(Stored data)
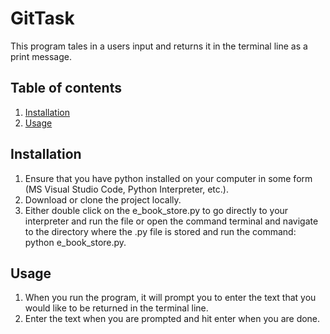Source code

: # GitTask

This program tales in a users input and returns it in the terminal line as a print message.

## Table of contents
1. [Installation](#installation)
2. [Usage](#usage)

## Installation
1. Ensure that you have python installed on your computer in some form (MS Visual Studio Code, Python Interpreter, etc.).
2. Download or clone the project locally.
3. Either double click on the e_book_store.py to go directly to your interpreter and run the file or open the command terminal and navigate to the directory where the .py file is stored and run the command: python e_book_store.py.

## Usage
1. When you run the program, it will prompt you to enter the text that you would like to be returned in the terminal line.
2. Enter the text when you are prompted and hit enter when you are done.
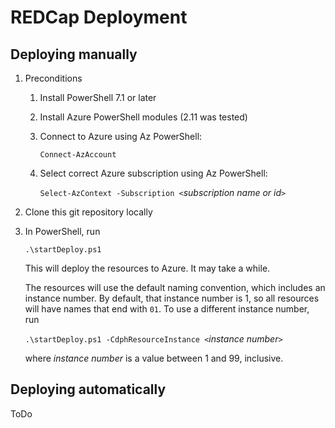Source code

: # REDCap Deployment

## Deploying manually

1. Preconditions

    1. Install PowerShell 7.1 or later

    1. Install Azure PowerShell modules (2.11 was tested)

    1. Connect to Azure using Az PowerShell:

        `Connect-AzAccount`

    1. Select correct Azure subscription using Az PowerShell:

        `Select-AzContext -Subscription <`*subscription name or id*`>`

1. Clone this git repository locally

1. In PowerShell, run

    `.\startDeploy.ps1`

    This will deploy the resources to Azure. It may take a while.

    The resources will use the default naming convention, which includes an instance number. By default, that instance number is 1, so all resources will have names that end with `01`. To use a different instance number, run

    `.\startDeploy.ps1 -CdphResourceInstance <`*instance number*`>`

    where *instance number* is a value between 1 and 99, inclusive.

## Deploying automatically

ToDo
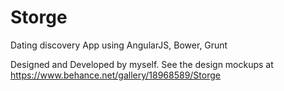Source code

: Storge
======

Dating discovery App using AngularJS, Bower, Grunt

Designed and Developed by myself. See the design mockups at https://www.behance.net/gallery/18968589/Storge
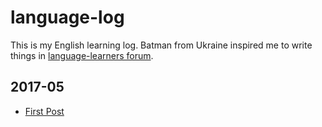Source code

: 
# language-log

This is my English learning log. Batman from Ukraine inspired me to write things in [language-learners forum](http://forum.language-learners.org/).

## 2017-05
+ [First Post](first-post.md)
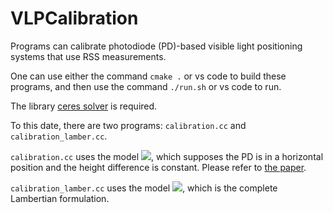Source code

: # VLPCalibration

Programs can calibrate photodiode (PD)-based visible light positioning systems that use RSS measurements.

One can use either the command `cmake .` or vs code to build these programs, and then use the command  `./run.sh` or vs code to run.

The library [ceres solver](http://ceres-solver.org/) is required.

To this date, there are two programs: `calibration.cc` and `calibration_lamber.cc`.

`calibration.cc` uses the model ![](http://latex.codecogs.com/svg.latex?d=aRSS^b), which supposes the PD is in a horizontal position and the height difference is constant. Please refer to [the paper](https://ieeexplore.ieee.org/document/9728724/).

`calibration_lamber.cc` uses the model ![](http://latex.codecogs.com/svg.latex?RSS=a(m+1)cos^m(\theta)cos^M(\phi)/d^2), which is the complete Lambertian formulation.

▶ [What the task asks] Answer with one number only, the count of lines in the entries above that hold the string "enter".

▶ [Solution below] 2